RECORDS TO PROCESS —
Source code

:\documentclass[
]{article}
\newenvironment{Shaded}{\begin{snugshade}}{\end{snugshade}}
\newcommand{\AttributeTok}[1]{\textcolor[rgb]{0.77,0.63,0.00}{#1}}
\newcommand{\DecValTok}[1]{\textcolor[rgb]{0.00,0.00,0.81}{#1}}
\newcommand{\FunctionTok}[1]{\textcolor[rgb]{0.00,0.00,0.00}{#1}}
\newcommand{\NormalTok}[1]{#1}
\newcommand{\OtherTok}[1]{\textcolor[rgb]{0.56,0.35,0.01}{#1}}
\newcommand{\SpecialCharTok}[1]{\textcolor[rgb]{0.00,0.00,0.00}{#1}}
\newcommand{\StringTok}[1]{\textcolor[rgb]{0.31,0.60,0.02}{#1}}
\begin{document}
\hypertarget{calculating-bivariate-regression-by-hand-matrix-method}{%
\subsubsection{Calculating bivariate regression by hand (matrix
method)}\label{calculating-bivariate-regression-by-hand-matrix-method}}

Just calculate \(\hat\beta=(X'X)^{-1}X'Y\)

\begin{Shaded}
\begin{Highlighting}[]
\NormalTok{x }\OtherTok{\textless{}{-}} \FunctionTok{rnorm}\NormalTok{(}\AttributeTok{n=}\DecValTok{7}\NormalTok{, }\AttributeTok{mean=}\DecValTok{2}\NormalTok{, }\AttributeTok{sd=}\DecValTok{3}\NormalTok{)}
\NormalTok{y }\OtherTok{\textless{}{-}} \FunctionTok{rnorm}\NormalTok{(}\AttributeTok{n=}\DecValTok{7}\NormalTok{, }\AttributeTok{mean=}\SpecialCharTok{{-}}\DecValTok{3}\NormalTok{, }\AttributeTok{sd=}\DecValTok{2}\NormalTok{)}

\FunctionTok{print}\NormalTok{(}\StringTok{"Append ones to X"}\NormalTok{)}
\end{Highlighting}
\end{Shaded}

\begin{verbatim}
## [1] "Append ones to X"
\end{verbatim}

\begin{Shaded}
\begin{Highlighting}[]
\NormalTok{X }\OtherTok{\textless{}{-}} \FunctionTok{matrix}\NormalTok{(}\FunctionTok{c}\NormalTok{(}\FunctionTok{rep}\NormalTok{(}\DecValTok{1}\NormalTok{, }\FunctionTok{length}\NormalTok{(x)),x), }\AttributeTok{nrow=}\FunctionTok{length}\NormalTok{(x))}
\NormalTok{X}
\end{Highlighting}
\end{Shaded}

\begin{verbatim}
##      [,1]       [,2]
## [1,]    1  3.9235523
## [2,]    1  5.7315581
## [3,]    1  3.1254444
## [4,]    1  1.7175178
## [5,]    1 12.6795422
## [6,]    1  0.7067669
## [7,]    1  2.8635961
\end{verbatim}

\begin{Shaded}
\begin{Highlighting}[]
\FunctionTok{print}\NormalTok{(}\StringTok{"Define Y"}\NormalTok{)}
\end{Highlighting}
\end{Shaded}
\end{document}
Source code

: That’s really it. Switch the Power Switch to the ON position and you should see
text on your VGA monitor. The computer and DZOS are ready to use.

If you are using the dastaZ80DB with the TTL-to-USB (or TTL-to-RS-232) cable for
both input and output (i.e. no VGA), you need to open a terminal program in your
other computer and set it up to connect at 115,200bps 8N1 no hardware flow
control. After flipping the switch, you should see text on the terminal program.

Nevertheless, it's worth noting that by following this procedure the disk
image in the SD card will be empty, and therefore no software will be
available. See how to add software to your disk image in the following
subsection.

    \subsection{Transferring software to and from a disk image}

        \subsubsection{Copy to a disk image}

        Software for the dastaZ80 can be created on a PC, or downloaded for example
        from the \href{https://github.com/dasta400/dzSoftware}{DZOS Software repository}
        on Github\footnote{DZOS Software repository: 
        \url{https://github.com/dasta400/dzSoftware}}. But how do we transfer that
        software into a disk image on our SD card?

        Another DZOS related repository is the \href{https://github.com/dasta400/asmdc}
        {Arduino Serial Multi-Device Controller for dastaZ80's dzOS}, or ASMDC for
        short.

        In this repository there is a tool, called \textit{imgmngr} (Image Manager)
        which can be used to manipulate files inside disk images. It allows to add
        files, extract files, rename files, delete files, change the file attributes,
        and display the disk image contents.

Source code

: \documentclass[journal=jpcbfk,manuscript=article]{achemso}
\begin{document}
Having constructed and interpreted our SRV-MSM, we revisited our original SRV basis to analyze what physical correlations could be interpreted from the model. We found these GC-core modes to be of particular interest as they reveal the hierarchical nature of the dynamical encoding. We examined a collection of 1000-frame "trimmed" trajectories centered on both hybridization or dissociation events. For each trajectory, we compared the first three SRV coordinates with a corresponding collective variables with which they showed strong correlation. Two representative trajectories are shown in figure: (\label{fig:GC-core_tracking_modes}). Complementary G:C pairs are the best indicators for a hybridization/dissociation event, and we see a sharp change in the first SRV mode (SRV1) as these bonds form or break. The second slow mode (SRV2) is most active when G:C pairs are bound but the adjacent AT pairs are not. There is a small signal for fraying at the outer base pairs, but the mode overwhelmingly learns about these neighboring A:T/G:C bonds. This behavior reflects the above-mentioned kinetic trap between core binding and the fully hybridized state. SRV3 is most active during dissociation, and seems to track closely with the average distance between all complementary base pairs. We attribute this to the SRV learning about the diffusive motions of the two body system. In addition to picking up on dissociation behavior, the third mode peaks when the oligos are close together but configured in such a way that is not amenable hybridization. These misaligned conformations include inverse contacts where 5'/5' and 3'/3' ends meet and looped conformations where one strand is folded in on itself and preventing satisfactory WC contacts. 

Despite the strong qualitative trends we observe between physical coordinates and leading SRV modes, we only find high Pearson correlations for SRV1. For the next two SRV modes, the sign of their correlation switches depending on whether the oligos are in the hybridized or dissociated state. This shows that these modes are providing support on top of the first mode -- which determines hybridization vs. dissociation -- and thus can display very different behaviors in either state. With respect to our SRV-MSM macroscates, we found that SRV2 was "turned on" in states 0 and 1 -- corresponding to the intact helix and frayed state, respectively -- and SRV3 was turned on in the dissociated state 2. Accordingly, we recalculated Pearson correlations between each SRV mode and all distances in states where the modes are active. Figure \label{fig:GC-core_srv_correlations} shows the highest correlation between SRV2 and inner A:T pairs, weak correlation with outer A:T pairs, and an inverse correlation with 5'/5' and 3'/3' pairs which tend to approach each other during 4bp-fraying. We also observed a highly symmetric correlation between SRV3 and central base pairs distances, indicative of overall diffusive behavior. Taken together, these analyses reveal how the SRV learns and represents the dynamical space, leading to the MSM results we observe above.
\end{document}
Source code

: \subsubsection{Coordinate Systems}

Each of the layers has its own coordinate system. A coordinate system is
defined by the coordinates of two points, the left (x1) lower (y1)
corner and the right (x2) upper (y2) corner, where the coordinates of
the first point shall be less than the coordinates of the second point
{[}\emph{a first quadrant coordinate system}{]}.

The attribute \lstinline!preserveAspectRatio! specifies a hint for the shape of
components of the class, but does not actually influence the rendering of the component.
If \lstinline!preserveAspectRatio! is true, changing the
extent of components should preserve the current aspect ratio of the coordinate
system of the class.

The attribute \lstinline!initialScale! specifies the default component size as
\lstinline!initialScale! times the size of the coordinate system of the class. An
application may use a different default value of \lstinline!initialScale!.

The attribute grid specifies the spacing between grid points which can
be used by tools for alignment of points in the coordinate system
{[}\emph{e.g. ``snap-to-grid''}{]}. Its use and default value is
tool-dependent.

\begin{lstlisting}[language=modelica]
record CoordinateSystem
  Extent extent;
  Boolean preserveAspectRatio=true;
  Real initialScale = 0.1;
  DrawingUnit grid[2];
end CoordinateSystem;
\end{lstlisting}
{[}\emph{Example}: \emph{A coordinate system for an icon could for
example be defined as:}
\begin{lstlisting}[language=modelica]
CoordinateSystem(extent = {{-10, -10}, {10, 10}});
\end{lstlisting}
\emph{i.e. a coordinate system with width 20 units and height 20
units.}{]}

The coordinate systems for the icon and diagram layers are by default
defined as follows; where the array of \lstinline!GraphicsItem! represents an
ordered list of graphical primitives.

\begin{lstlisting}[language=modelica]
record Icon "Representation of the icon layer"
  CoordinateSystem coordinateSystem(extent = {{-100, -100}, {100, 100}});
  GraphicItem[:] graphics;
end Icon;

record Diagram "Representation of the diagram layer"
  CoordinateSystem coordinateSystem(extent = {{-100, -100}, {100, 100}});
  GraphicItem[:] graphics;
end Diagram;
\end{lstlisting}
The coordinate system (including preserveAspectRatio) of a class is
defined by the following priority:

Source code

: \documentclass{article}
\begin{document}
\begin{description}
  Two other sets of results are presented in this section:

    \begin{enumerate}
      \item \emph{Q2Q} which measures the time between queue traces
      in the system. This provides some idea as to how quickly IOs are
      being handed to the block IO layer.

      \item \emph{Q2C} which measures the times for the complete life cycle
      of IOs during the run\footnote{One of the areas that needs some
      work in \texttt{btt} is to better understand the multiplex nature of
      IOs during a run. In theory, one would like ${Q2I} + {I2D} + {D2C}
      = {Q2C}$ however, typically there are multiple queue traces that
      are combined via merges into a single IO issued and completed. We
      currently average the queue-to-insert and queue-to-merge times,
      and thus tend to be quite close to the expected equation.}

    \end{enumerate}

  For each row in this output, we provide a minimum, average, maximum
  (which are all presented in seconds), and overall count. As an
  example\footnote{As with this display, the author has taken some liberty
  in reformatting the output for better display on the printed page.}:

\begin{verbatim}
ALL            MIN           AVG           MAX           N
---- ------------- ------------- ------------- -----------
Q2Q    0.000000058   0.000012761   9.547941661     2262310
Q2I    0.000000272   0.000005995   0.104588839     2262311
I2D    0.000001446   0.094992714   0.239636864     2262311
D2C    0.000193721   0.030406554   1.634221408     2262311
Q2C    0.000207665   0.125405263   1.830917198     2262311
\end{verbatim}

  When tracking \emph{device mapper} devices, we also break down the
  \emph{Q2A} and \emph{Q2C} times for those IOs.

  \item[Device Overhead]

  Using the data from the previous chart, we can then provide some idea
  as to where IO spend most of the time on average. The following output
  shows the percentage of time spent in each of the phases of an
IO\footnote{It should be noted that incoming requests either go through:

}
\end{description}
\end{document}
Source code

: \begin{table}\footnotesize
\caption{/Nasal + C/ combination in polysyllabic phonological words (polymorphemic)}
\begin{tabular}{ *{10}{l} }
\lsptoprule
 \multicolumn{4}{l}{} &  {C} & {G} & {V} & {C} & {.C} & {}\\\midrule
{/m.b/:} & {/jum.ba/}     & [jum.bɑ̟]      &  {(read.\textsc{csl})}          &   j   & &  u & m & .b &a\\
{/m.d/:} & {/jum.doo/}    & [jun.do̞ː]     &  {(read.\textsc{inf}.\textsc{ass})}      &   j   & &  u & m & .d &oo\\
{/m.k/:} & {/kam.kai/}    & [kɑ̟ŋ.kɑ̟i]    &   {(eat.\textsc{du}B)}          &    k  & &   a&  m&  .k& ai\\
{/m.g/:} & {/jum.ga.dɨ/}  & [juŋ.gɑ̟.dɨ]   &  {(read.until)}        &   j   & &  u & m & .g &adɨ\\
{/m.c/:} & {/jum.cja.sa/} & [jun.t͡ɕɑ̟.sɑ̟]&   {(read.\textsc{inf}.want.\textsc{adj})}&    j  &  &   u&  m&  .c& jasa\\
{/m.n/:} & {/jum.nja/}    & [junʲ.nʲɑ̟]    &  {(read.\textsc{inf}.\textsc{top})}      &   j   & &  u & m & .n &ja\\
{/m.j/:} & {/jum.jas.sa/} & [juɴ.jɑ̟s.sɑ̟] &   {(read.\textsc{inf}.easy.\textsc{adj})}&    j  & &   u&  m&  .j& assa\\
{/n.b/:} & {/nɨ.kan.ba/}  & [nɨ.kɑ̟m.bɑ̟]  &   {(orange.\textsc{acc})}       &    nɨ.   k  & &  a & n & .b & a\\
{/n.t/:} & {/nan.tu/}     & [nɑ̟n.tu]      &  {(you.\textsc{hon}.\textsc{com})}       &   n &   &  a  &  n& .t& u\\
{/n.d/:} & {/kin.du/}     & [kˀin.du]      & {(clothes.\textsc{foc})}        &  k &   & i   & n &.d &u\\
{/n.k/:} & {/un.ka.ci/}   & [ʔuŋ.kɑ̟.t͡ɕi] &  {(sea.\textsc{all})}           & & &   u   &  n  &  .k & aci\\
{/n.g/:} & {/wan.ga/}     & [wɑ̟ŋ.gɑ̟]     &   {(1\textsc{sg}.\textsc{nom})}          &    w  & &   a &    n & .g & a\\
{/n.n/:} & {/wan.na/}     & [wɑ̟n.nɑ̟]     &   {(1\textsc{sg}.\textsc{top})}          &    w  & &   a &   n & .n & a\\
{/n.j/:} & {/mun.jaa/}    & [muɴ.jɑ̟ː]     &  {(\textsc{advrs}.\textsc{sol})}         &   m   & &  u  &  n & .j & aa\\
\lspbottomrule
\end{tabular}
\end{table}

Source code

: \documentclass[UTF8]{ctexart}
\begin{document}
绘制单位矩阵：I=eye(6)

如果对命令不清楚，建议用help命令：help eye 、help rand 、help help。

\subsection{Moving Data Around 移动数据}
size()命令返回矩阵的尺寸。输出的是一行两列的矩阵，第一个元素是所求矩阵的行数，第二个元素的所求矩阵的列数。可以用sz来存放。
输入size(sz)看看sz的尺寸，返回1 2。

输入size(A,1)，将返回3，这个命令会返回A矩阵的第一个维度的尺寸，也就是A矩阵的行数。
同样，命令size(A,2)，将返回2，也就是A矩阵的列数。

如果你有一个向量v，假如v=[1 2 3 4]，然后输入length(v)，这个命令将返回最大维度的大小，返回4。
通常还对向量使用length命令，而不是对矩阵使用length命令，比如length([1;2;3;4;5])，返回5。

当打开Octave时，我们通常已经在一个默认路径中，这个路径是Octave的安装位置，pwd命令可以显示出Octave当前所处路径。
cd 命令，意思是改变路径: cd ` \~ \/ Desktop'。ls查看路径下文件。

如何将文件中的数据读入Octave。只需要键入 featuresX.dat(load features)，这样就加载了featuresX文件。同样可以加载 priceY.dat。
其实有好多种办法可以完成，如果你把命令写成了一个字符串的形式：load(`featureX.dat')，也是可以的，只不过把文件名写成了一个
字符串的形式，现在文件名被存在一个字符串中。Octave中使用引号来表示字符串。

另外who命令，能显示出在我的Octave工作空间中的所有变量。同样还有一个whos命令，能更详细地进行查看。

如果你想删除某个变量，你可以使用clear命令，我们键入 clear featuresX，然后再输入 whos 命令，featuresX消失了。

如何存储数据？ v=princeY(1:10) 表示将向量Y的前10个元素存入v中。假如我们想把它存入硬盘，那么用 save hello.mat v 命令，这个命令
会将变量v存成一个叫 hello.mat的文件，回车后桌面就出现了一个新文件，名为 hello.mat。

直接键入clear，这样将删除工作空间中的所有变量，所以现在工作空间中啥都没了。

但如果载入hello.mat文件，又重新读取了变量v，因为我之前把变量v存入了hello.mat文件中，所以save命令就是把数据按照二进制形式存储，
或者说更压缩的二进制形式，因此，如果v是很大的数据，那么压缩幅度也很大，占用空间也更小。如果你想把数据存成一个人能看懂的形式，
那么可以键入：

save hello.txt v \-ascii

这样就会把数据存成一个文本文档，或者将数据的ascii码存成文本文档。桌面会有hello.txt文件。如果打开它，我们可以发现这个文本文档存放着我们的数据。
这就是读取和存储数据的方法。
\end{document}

WHAT THE TASK ASKS — Whenever a line of the data above includes the word "points", copy that line.

TASK SOLUTION —
defined by the coordinates of two points, the left (x1) lower (y1)
The attribute grid specifies the spacing between grid points which can
be used by tools for alignment of points in the coordinate system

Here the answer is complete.